El marco de competencia actual por el recurso tierra y el mejor desempeño general de otros sectores de la agropecuaria nacional ponen un manto sombrío sobre el futuro de la ovinocultura del país.
Sin embargo, entre los presentes existió el firme convencimiento de tener por delante una oportunidad histórica para desarrollar el sector, en un marco de ventajas comparativas que hacen atractiva la producción pecuaria de nuestro país.
Uno de los puntos de destaque es la importante brecha que separa los niveles productivos actuales y el potencial existente en esta especie. El camino a seguir es el de la intensificación y la especialización productiva, como forma de aprovechar la favorable perspectiva de los mercados mundiales de la carne ovina y de las lanas finas.

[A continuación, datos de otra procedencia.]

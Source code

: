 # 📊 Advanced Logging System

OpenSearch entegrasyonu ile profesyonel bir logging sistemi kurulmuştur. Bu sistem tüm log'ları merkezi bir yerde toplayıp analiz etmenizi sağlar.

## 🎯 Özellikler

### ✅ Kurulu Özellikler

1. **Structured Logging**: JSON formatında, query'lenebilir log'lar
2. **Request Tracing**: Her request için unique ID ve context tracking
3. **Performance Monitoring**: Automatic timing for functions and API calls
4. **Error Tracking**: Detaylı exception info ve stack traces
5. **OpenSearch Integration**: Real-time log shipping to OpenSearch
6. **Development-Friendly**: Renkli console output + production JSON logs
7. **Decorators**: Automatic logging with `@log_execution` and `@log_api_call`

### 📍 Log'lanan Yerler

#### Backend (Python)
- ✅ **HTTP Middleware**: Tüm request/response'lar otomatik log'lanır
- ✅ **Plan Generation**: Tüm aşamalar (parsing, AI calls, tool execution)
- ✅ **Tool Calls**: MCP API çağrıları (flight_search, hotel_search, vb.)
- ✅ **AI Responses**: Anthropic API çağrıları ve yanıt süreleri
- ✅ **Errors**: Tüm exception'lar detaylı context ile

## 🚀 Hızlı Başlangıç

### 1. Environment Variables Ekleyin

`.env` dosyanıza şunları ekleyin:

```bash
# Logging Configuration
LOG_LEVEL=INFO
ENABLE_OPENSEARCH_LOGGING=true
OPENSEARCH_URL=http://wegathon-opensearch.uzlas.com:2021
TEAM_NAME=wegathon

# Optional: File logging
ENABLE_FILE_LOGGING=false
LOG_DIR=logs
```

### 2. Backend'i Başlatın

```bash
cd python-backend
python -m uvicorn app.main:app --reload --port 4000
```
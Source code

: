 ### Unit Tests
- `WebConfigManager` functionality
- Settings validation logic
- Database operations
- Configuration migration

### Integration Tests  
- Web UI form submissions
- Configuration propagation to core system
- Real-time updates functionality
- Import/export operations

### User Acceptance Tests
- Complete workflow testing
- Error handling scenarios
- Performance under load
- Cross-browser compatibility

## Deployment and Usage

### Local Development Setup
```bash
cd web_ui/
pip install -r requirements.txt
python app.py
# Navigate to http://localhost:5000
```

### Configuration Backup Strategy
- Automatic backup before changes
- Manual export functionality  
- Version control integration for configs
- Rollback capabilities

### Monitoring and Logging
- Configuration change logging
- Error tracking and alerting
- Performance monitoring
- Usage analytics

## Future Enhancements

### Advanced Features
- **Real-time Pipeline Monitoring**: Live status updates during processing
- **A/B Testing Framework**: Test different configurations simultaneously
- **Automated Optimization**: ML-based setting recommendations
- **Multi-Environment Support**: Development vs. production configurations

En este sentido, la mejora genética y la biotecnología aplicada pueden jugar un rol fundamental en el proceso de especialización productiva y de mejora de la competitividad del rubro.
Como remarcó el Ing. Agr. Fabio Montossi, director del Programa de Carne y Lana del INIA, estamos viviendo un momento histórico de definiciones para la ovinocultura nacional.
Es un "punto de quiebre" y ojalá estemos a la altura de nuestros ancestros en asumir la responsabilidad histórica que nos compete.
Compartiendo este compromiso, el presidente del SUL, Ing. Agr. Gerardo García Pintos, anunció para este año el desarrollo de un "Plan Estratégico Nacional del Ovino en Uruguay", con el objetivo de proyectar competitivamente al rubro en las próximas décadas.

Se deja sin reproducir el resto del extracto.